(Supplied material)
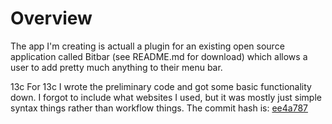# Overview
The app I'm creating is actuall a plugin for an existing open source application called Bitbar (see README.md for download) which allows a user to add pretty much anything to their menu bar.

13c
For 13c I wrote the preliminary code and got some basic functionality down. I forgot to include what websites I used, but it was mostly just simple syntax things rather than workflow things.
The commit hash is: [ee4a787](https://github.com/kb73/kpbyyf/commit/ee4a7870f706107e064ba8647563fc81cc7e1a96)
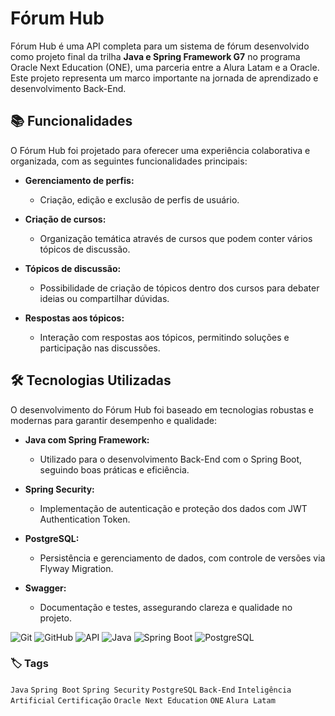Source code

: # Fórum Hub

Fórum Hub é uma API completa para um sistema de fórum desenvolvido como projeto final da trilha **Java e Spring Framework G7** no programa Oracle Next Education (ONE), uma parceria entre a Alura Latam e a Oracle. Este projeto representa um marco importante na jornada de aprendizado e desenvolvimento Back-End.

## 📚 Funcionalidades

O Fórum Hub foi projetado para oferecer uma experiência colaborativa e organizada, com as seguintes funcionalidades principais:

- **Gerenciamento de perfis:**
  - Criação, edição e exclusão de perfis de usuário.

- **Criação de cursos:**
  - Organização temática através de cursos que podem conter vários tópicos de discussão.

- **Tópicos de discussão:**
  - Possibilidade de criação de tópicos dentro dos cursos para debater ideias ou compartilhar dúvidas.

- **Respostas aos tópicos:**
  - Interação com respostas aos tópicos, permitindo soluções e participação nas discussões.

## 🛠️ Tecnologias Utilizadas

O desenvolvimento do Fórum Hub foi baseado em tecnologias robustas e modernas para garantir desempenho e qualidade:

- **Java com Spring Framework:**
  - Utilizado para o desenvolvimento Back-End com o Spring Boot, seguindo boas práticas e eficiência.

- **Spring Security:**
  - Implementação de autenticação e proteção dos dados com JWT Authentication Token.

- **PostgreSQL:**
  - Persistência e gerenciamento de dados, com controle de versões via Flyway Migration.

- **Swagger:**
  - Documentação e testes, assegurando clareza e qualidade no projeto.

![Git](https://img.shields.io/badge/Git-F05032?style=flat-square&logo=git&logoColor=white)
![GitHub](https://img.shields.io/badge/GitHub-181717?style=flat-square&logo=github&logoColor=white)
![API](https://img.shields.io/badge/API-00C7B7?style=flat-square&logo=api&logoColor=white)
![Java](https://img.shields.io/badge/java-%23ED8B00.svg?style=flat-square&logo=openjdk&logoColor=white)
![Spring Boot](https://img.shields.io/badge/Spring_Boot-6DB33F?style=flat-square&logo=spring-boot&logoColor=white)
![PostgreSQL](https://img.shields.io/badge/PostgreSQL-336791?style=flat-square&logo=postgresql&logoColor=white)



### 🏷️ Tags

`Java` `Spring Boot` `Spring Security` `PostgreSQL` `Back-End` `Inteligência Artificial` `Certificação` `Oracle Next Education` `ONE` `Alura Latam`
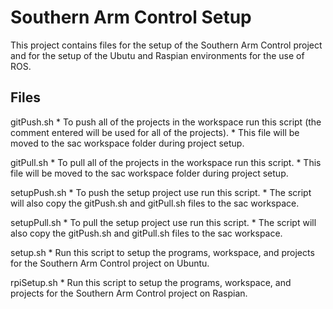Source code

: # Southern Arm Control Setup

This project contains files for the setup of the Southern Arm Control project and for the setup of the Ubutu and Raspian environments for the use of ROS.

## Files ##

gitPush.sh
    * To push all of the projects in the workspace run this script (the comment entered will be used for all of the projects).
    * This file will be moved to the sac workspace folder during project setup.

gitPull.sh
    * To pull all of the projects in the workspace run this script.
    * This file will be moved to the sac workspace folder during project setup.

setupPush.sh
    * To push the setup project use run this script.
    * The script will also copy the gitPush.sh and gitPull.sh files to the sac workspace.

setupPull.sh
    * To pull the setup project use run this script.
    * The script will also copy the gitPush.sh and gitPull.sh files to the sac workspace.

setup.sh
    * Run this script to setup the programs, workspace, and projects for the Southern Arm Control project on Ubuntu.

rpiSetup.sh
    * Run this script to setup the programs, workspace, and projects for the Southern Arm Control project on Raspian.
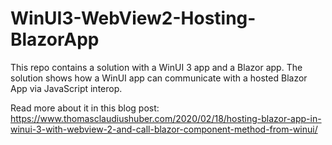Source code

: # WinUI3-WebView2-Hosting-BlazorApp
This repo contains a solution with a WinUI 3 app and a Blazor app.
The solution shows how a WinUI app can communicate with a hosted Blazor App via JavaScript interop.

Read more about it in this blog post: https://www.thomasclaudiushuber.com/2020/02/18/hosting-blazor-app-in-winui-3-with-webview-2-and-call-blazor-component-method-from-winui/

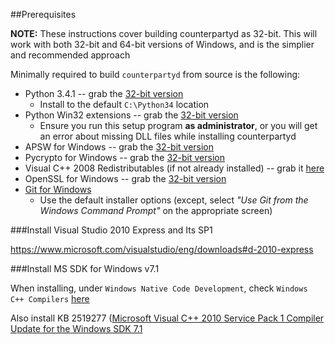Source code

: ##Prerequisites

**NOTE:** These instructions cover building counterpartyd as 32-bit. This will
work with both 32-bit and 64-bit versions of Windows, and is the simplier and
recommended approach

Minimally required to build ``counterpartyd`` from source is the following:

- Python 3.4.1 -- grab the [32-bit version](http://www.python.org/ftp/python/3.4.1/python-3.4.1.msi)
  - Install to the default ``C:\Python34`` location
- Python Win32 extensions -- grab the [32-bit version](http://sourceforge.net/projects/pywin32/files/pywin32/Build%20219/pywin32-219.win32-py3.4.exe/download)
  - Ensure you run this setup program **as administrator**, or you will get an error about missing DLL files while installing counterpartyd
- APSW for Windows -- grab the [32-bit version](https://github.com/rogerbinns/apsw/releases/download/3.8.5-r1/apsw-3.8.5-r1.win32-py3.4.exe)
- Pycrypto for Windows -- grab the [32-bit version](https://s3.amazonaws.com/counterparty-bootstrap/pycrypto-2.6.1.win32-py3.4.exe)
- Visual C++ 2008 Redistributables (if not already installed) -- grab it [here](http://www.microsoft.com/downloads/details.aspx?familyid=9B2DA534-3E03-4391-8A4D-074B9F2BC1BF)
- OpenSSL for Windows -- grab the [32-bit version](http://slproweb.com/download/Win32OpenSSL_Light-1_0_1L.exe)
- [Git for Windows](http://git-scm.com/download/win)
  - Use the default installer options (except, select *"Use Git from the Windows Command Prompt"* on the appropriate screen)


###Install Visual Studio 2010 Express and Its SP1

https://www.microsoft.com/visualstudio/eng/downloads#d-2010-express

###Install MS SDK for Windows v7.1

When installing, under ``Windows Native Code Development``, check
``Windows C++ Compilers`` [here](http://www.microsoft.com/en-us/download/details.aspx?displaylang=en&id=8279)

Also install KB 2519277 ([Microsoft Visual C++ 2010 Service Pack 1 Compiler Update for the Windows SDK 7.1](http://www.microsoft.com/downloads/en/details.aspx?FamilyID=689655b4-c55d-4f9b-9665-2c547e637b70)
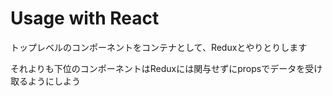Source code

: # Usage with React
トップレベルのコンポーネントをコンテナとして、Reduxとやりとりします

それよりも下位のコンポーネントはReduxには関与せずにpropsでデータを受け取るようにしよう
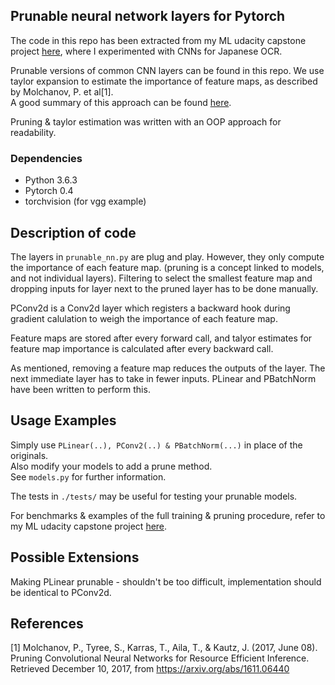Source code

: ## Prunable neural network layers for Pytorch
The code in this repo has been extracted from my ML udacity capstone project [here](https://github.com/alexfjw/jp-ocr-prunned-cnn),
where I experimented with CNNs for Japanese OCR.

Prunable versions of common CNN layers can be found in this repo.
We use taylor expansion to estimate the importance of feature maps, as described by Molchanov, P. et al[1].  
A good summary of this approach can be found [here](https://jacobgil.github.io/deeplearning/pruning-deep-learning).

Pruning & taylor estimation was written with an OOP approach for readability.

### Dependencies
- Python 3.6.3
- Pytorch 0.4
- torchvision (for vgg example)

## Description of code
The layers in `prunable_nn.py` are plug and play. However, they only compute the importance of each feature map. (pruning is a concept linked to models, and not individual layers).
Filtering to select the smallest feature map and dropping inputs for layer next to the pruned layer has to be done manually.

PConv2d is a Conv2d layer which registers a backward hook during gradient calulation to weigh the importance of each feature map.

Feature maps are stored after every forward call, and talyor estimates for feature map importance is calculated after every backward call.

As mentioned, removing a feature map reduces the outputs of the layer. 
The next immediate layer has to take in fewer inputs.
PLinear and PBatchNorm have been written to perform this.

## Usage Examples
Simply use `PLinear(..), PConv2(..) & PBatchNorm(...)` in place of the originals.  
Also modify your models to add a prune method.  
See `models.py` for further information.

The tests in `./tests/` may be useful for testing your prunable models.  

For benchmarks & examples of the full training & pruning procedure, refer to my ML udacity capstone project [here](https://github.com/alexfjw/jp-ocr-prunned-cnn).

## Possible Extensions
Making PLinear prunable - shouldn't be too difficult, implementation should be identical to PConv2d.


## References

[1] Molchanov, P., Tyree, S., Karras, T., Aila, T., & Kautz, J. (2017, June 08). Pruning Convolutional Neural Networks for Resource Efficient Inference. Retrieved December 10, 2017, from https://arxiv.org/abs/1611.06440

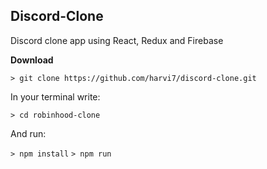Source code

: ## Discord-Clone
Discord clone app using React, Redux and Firebase

<!-- <strong>Application live link:</strong> https://robinhood-clone-34795.web.app -->

**Download**

`> git clone https://github.com/harvi7/discord-clone.git`

In your terminal write:

`> cd robinhood-clone`

And run:

`> npm install`
`> npm run`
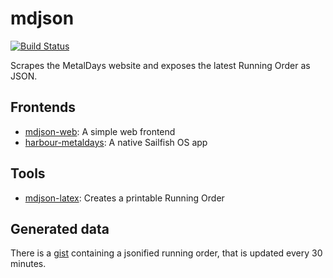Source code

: mdjson
======
[![Build Status](https://travis-ci.org/blabber/mdjson.svg?branch=master)](https://travis-ci.org/blabber/mdjson)

Scrapes the MetalDays website and exposes the latest Running Order as JSON.

## Frontends

* [mdjson-web](https://github.com/blabber/mdjson-web): A simple web frontend
* [harbour-metaldays](https://github.com/blabber/harbour-metaldays): A native Sailfish OS app

## Tools

* [mdjson-latex](https://github.com/blabber/mdjson-latex): Creates a printable Running Order

## Generated data

There is a [gist](https://gist.githubusercontent.com/blabber/babc4803141b0ec13fd613cc84eae074/raw)
containing a jsonified running order, that is updated every 30 minutes.

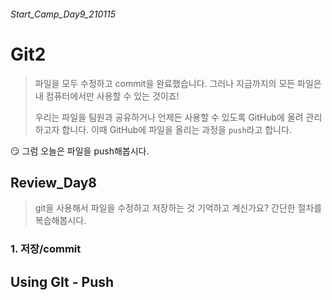 ###### Start_Camp_Day9_210115



# Git2

> 파일을 모두 수정하고 commit을 완료했습니다. 그러나 지금까지의 모든 파일은 내 컴퓨터에서만 사용할 수 있는 것이죠!
>
> 우리는 파일을 팀원과 공유하거나 언제든 사용할 수 있도록 GitHub에 올려 관리하고자 합니다. 이때 GitHub에 파일을 올리는 과정을 `push`라고 합니다.



:smirk: 그럼 오늘은 파일을 push해봅시다.



## Review_Day8

> git을 사용해서 파일을 수정하고 저장하는 것 기억하고 계신가요? 간단한 절차를 복습해봅시다.

### 1. 저장/commit





## Using GIt - Push





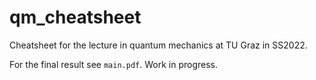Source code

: # qm_cheatsheet
Cheatsheet for the lecture in quantum mechanics at TU Graz in SS2022.

For the final result see `main.pdf`.
Work in progress.
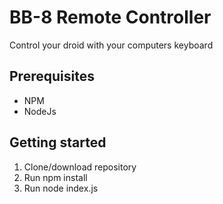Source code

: # BB-8 Remote Controller

Control your droid with your computers keyboard

## Prerequisites

- NPM
- NodeJs

## Getting started

1. Clone/download repository
2. Run npm install
3. Run node index.js

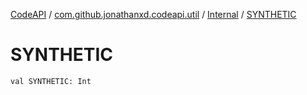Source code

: [CodeAPI](../../index.md) / [com.github.jonathanxd.codeapi.util](../index.md) / [Internal](index.md) / [SYNTHETIC](.)

# SYNTHETIC

`val SYNTHETIC: Int`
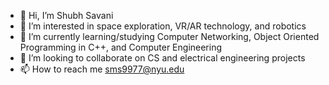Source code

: - 👋 Hi, I’m Shubh Savani
- 👀 I’m interested in space exploration, VR/AR technology, and robotics
- 🌱 I’m currently learning/studying Computer Networking, Object Oriented Programming in C++, and Computer Engineering
- 💞️ I’m looking to collaborate on CS and electrical engineering projects
- 📫 How to reach me sms9977@nyu.edu

<!---
Shubh587/Shubh587 is a ✨ special ✨ repository because its `README.md` (this file) appears on your GitHub profile.
You can click the Preview link to take a look at your changes.
--->
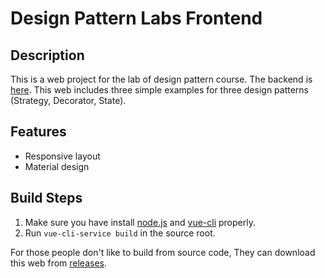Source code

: # Design Pattern Labs Frontend

## Description
This is a web project for the lab of design pattern course.
The backend is [here](). 
This web includes three simple examples for three design patterns (Strategy, Decorator, State).

## Features
* Responsive layout
* Material design

## Build Steps
1. Make sure you have install [node.js](https://nodejs.org/en/) and [vue-cli](https://cli.vuejs.org/zh/) properly.
2. Run `vue-cli-service build` in the source root.

For those people don't like to build from source code,
They can download this web from [releases](https://github.com/bblwbtd/design_pattern_labs_web/releases).


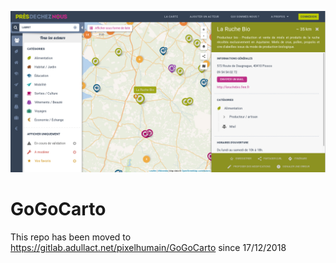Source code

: ![Map](docs/images/1.png "Intro")

GoGoCarto 
=========

This repo has been moved to https://gitlab.adullact.net/pixelhumain/GoGoCarto since 17/12/2018
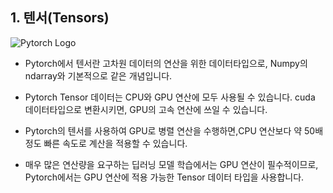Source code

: ## 1. 텐서(Tensors)

![Pytorch Logo](http://andersonjo.github.io/assets/posts2/Pytorch/logo.jpg)

- Pytorch에서 텐서란 고차원 데이터의 연산을 위한 데이터타입으로, Numpy의 ndarray와 기본적으로 같은 개념입니다.

- Pytorch Tensor 데이터는 CPU와 GPU 연산에 모두 사용될 수 있습니다. cuda 데이터타입으로 변환시키면, GPU의 고속 연산에 쓰일 수 있습니다.

- Pytorch의 텐서를 사용하여 GPU로 병렬 연산을 수행하면,CPU 연산보다 약 50배 정도 빠른 속도로 계산을 적용할 수 있습니다.

- 매우 많은 연산량을 요구하는 딥러닝 모델 학습에서는 GPU 연산이 필수적이므로, Pytorch에서는 GPU 연산에 적용 가능한 Tensor 데이터 타입을 사용합니다. 

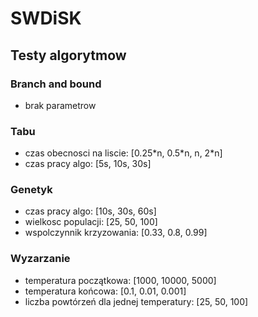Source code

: # SWDiSK
## Testy algorytmow
### Branch and bound
* brak parametrow

### Tabu
* czas obecnosci na liscie: [0.25\*n, 0.5\*n, n, 2\*n]
* czas pracy algo: [5s, 10s, 30s]

### Genetyk
* czas pracy algo: [10s, 30s, 60s]
* wielkosc populacji: [25, 50, 100]
* wspolczynnik krzyzowania: [0.33, 0.8, 0.99]

### Wyzarzanie
* temperatura początkowa: [1000, 10000, 5000]
* temperatura końcowa: [0.1, 0.01, 0.001]
* liczba powtórzeń dla jednej temperatury: [25, 50, 100]
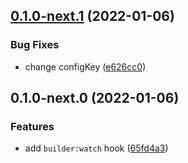 ## [0.1.0-next.1](https://github.com/dungsil/nuxt-articles/compare/0.1.0-next.0...0.1.0-next.1) (2022-01-06)


### Bug Fixes

* change configKey ([e626cc0](https://github.com/dungsil/nuxt-articles/commit/e626cc0c21e83acd96357c94a6f020147303a3eb))

## 0.1.0-next.0 (2022-01-06)


### Features

* add `builder:watch` hook ([65fd4a3](https://github.com/dungsil/nuxt-articles/commit/65fd4a3d155e7f9590fa9c2e8acc3df2ef0c83dd))

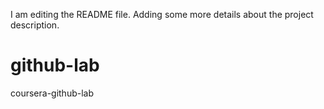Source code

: I am editing the README file. Adding some more details about the project description.
# github-lab
coursera-github-lab
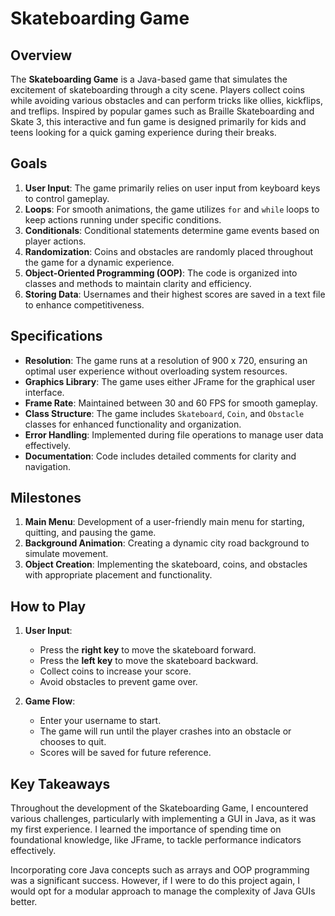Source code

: # Skateboarding Game

## Overview

The **Skateboarding Game** is a Java-based game that simulates the excitement of skateboarding through a city scene. Players collect coins while avoiding various obstacles and can perform tricks like ollies, kickflips, and treflips. Inspired by popular games such as Braille Skateboarding and Skate 3, this interactive and fun game is designed primarily for kids and teens looking for a quick gaming experience during their breaks.

## Goals

1. **User Input**: The game primarily relies on user input from keyboard keys to control gameplay.
2. **Loops**: For smooth animations, the game utilizes `for` and `while` loops to keep actions running under specific conditions.
3. **Conditionals**: Conditional statements determine game events based on player actions.
4. **Randomization**: Coins and obstacles are randomly placed throughout the game for a dynamic experience.
5. **Object-Oriented Programming (OOP)**: The code is organized into classes and methods to maintain clarity and efficiency.
6. **Storing Data**: Usernames and their highest scores are saved in a text file to enhance competitiveness.

## Specifications

- **Resolution**: The game runs at a resolution of 900 x 720, ensuring an optimal user experience without overloading system resources.
- **Graphics Library**: The game uses either JFrame for the graphical user interface.
- **Frame Rate**: Maintained between 30 and 60 FPS for smooth gameplay.
- **Class Structure**: The game includes `Skateboard`, `Coin`, and `Obstacle` classes for enhanced functionality and organization.
- **Error Handling**: Implemented during file operations to manage user data effectively.
- **Documentation**: Code includes detailed comments for clarity and navigation.

## Milestones

1. **Main Menu**: Development of a user-friendly main menu for starting, quitting, and pausing the game.
2. **Background Animation**: Creating a dynamic city road background to simulate movement.
3. **Object Creation**: Implementing the skateboard, coins, and obstacles with appropriate placement and functionality.

## How to Play

1. **User Input**:
   - Press the **right key** to move the skateboard forward.
   - Press the **left key** to move the skateboard backward.
   - Collect coins to increase your score.
   - Avoid obstacles to prevent game over.

2. **Game Flow**:
   - Enter your username to start.
   - The game will run until the player crashes into an obstacle or chooses to quit.
   - Scores will be saved for future reference.

## Key Takeaways

Throughout the development of the Skateboarding Game, I encountered various challenges, particularly with implementing a GUI in Java, as it was my first experience. I learned the importance of spending time on foundational knowledge, like JFrame, to tackle performance indicators effectively. 

Incorporating core Java concepts such as arrays and OOP programming was a significant success. However, if I were to do this project again, I would opt for a modular approach to manage the complexity of Java GUIs better.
(End Supplied material)
What you are asked to do: The expected answer is a copy of each line above containing "mdjson".

Solved exercise:
: mdjson
[![Build Status](https://travis-ci.org/blabber/mdjson.svg?branch=master)](https://travis-ci.org/blabber/mdjson)
* [mdjson-web](https://github.com/blabber/mdjson-web): A simple web frontend
* [mdjson-latex](https://github.com/blabber/mdjson-latex): Creates a printable Running Order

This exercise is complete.